What to do: Only an exact copy of every record counts as an answer.

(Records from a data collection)
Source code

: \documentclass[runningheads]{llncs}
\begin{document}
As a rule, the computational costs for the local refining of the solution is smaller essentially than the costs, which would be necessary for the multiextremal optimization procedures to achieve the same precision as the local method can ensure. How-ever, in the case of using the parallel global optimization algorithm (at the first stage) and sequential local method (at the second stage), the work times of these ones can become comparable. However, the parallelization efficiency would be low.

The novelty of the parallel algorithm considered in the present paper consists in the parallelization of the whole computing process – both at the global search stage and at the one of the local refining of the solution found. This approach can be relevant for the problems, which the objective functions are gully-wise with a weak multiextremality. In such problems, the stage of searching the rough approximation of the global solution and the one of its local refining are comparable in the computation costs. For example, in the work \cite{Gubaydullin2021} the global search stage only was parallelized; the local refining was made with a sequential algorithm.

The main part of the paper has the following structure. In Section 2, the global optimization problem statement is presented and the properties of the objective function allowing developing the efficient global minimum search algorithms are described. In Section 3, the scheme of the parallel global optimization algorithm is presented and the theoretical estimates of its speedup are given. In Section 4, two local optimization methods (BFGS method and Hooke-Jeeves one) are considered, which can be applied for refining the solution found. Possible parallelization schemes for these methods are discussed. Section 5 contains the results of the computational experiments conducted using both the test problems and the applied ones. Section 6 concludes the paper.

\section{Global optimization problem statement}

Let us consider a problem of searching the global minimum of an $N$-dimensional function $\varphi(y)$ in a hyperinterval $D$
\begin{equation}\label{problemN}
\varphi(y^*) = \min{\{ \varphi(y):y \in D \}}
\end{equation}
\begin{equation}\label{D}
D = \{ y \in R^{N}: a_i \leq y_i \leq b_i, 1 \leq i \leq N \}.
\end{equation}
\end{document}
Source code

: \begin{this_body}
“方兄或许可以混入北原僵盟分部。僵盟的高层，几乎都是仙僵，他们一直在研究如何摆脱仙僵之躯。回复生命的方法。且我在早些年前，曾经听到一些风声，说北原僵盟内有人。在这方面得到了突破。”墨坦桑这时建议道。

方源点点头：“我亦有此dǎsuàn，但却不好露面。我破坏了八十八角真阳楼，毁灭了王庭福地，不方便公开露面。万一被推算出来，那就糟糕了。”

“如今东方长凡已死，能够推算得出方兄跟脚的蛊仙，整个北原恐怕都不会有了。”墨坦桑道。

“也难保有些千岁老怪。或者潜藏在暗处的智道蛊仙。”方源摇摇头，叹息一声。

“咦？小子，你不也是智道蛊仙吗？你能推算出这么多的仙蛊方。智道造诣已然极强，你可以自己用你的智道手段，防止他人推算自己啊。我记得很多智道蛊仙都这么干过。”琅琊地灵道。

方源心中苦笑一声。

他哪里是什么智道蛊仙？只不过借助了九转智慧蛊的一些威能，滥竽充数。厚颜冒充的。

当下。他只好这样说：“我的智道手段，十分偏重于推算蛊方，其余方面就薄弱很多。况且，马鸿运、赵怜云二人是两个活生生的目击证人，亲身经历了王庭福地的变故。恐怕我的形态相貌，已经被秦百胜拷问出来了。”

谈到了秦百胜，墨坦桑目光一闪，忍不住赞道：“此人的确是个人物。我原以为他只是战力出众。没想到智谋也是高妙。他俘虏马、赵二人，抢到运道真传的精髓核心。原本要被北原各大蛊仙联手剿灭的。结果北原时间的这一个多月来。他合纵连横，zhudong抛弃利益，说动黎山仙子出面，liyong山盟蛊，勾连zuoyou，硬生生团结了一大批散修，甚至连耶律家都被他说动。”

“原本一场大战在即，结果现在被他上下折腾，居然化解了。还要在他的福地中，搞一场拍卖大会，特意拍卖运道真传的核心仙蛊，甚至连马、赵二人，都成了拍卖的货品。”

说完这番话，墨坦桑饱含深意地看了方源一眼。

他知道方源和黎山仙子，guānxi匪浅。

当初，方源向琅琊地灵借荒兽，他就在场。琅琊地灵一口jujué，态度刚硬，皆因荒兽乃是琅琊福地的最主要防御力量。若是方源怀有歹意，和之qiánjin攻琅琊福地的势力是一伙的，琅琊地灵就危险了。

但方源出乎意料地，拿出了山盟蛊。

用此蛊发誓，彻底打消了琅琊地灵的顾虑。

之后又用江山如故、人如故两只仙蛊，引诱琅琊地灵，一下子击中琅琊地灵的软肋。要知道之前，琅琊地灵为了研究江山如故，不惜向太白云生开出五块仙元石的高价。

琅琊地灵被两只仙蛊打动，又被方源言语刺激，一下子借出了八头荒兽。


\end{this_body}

Response:
Source code

: \documentclass[runningheads]{llncs}
\begin{document}
As a rule, the computational costs for the local refining of the solution is smaller essentially than the costs, which would be necessary for the multiextremal optimization procedures to achieve the same precision as the local method can ensure. How-ever, in the case of using the parallel global optimization algorithm (at the first stage) and sequential local method (at the second stage), the work times of these ones can become comparable. However, the parallelization efficiency would be low.

The novelty of the parallel algorithm considered in the present paper consists in the parallelization of the whole computing process – both at the global search stage and at the one of the local refining of the solution found. This approach can be relevant for the problems, which the objective functions are gully-wise with a weak multiextremality. In such problems, the stage of searching the rough approximation of the global solution and the one of its local refining are comparable in the computation costs. For example, in the work \cite{Gubaydullin2021} the global search stage only was parallelized; the local refining was made with a sequential algorithm.

The main part of the paper has the following structure. In Section 2, the global optimization problem statement is presented and the properties of the objective function allowing developing the efficient global minimum search algorithms are described. In Section 3, the scheme of the parallel global optimization algorithm is presented and the theoretical estimates of its speedup are given. In Section 4, two local optimization methods (BFGS method and Hooke-Jeeves one) are considered, which can be applied for refining the solution found. Possible parallelization schemes for these methods are discussed. Section 5 contains the results of the computational experiments conducted using both the test problems and the applied ones. Section 6 concludes the paper.

\section{Global optimization problem statement}

Let us consider a problem of searching the global minimum of an $N$-dimensional function $\varphi(y)$ in a hyperinterval $D$
\begin{equation}\label{problemN}
\varphi(y^*) = \min{\{ \varphi(y):y \in D \}}
\end{equation}
\begin{equation}\label{D}
D = \{ y \in R^{N}: a_i \leq y_i \leq b_i, 1 \leq i \leq N \}.
\end{equation}
\end{document}
Source code

: \begin{this_body}
“方兄或许可以混入北原僵盟分部。僵盟的高层，几乎都是仙僵，他们一直在研究如何摆脱仙僵之躯。回复生命的方法。且我在早些年前，曾经听到一些风声，说北原僵盟内有人。在这方面得到了突破。”墨坦桑这时建议道。

方源点点头：“我亦有此dǎsuàn，但却不好露面。我破坏了八十八角真阳楼，毁灭了王庭福地，不方便公开露面。万一被推算出来，那就糟糕了。”

“如今东方长凡已死，能够推算得出方兄跟脚的蛊仙，整个北原恐怕都不会有了。”墨坦桑道。

“也难保有些千岁老怪。或者潜藏在暗处的智道蛊仙。”方源摇摇头，叹息一声。

“咦？小子，你不也是智道蛊仙吗？你能推算出这么多的仙蛊方。智道造诣已然极强，你可以自己用你的智道手段，防止他人推算自己啊。我记得很多智道蛊仙都这么干过。”琅琊地灵道。

方源心中苦笑一声。

他哪里是什么智道蛊仙？只不过借助了九转智慧蛊的一些威能，滥竽充数。厚颜冒充的。

当下。他只好这样说：“我的智道手段，十分偏重于推算蛊方，其余方面就薄弱很多。况且，马鸿运、赵怜云二人是两个活生生的目击证人，亲身经历了王庭福地的变故。恐怕我的形态相貌，已经被秦百胜拷问出来了。”

谈到了秦百胜，墨坦桑目光一闪，忍不住赞道：“此人的确是个人物。我原以为他只是战力出众。没想到智谋也是高妙。他俘虏马、赵二人，抢到运道真传的精髓核心。原本要被北原各大蛊仙联手剿灭的。结果北原时间的这一个多月来。他合纵连横，zhudong抛弃利益，说动黎山仙子出面，liyong山盟蛊，勾连zuoyou，硬生生团结了一大批散修，甚至连耶律家都被他说动。”

“原本一场大战在即，结果现在被他上下折腾，居然化解了。还要在他的福地中，搞一场拍卖大会，特意拍卖运道真传的核心仙蛊，甚至连马、赵二人，都成了拍卖的货品。”

说完这番话，墨坦桑饱含深意地看了方源一眼。

他知道方源和黎山仙子，guānxi匪浅。

当初，方源向琅琊地灵借荒兽，他就在场。琅琊地灵一口jujué，态度刚硬，皆因荒兽乃是琅琊福地的最主要防御力量。若是方源怀有歹意，和之qiánjin攻琅琊福地的势力是一伙的，琅琊地灵就危险了。

但方源出乎意料地，拿出了山盟蛊。

用此蛊发誓，彻底打消了琅琊地灵的顾虑。

之后又用江山如故、人如故两只仙蛊，引诱琅琊地灵，一下子击中琅琊地灵的软肋。要知道之前，琅琊地灵为了研究江山如故，不惜向太白云生开出五块仙元石的高价。

琅琊地灵被两只仙蛊打动，又被方源言语刺激，一下子借出了八头荒兽。


\end{this_body}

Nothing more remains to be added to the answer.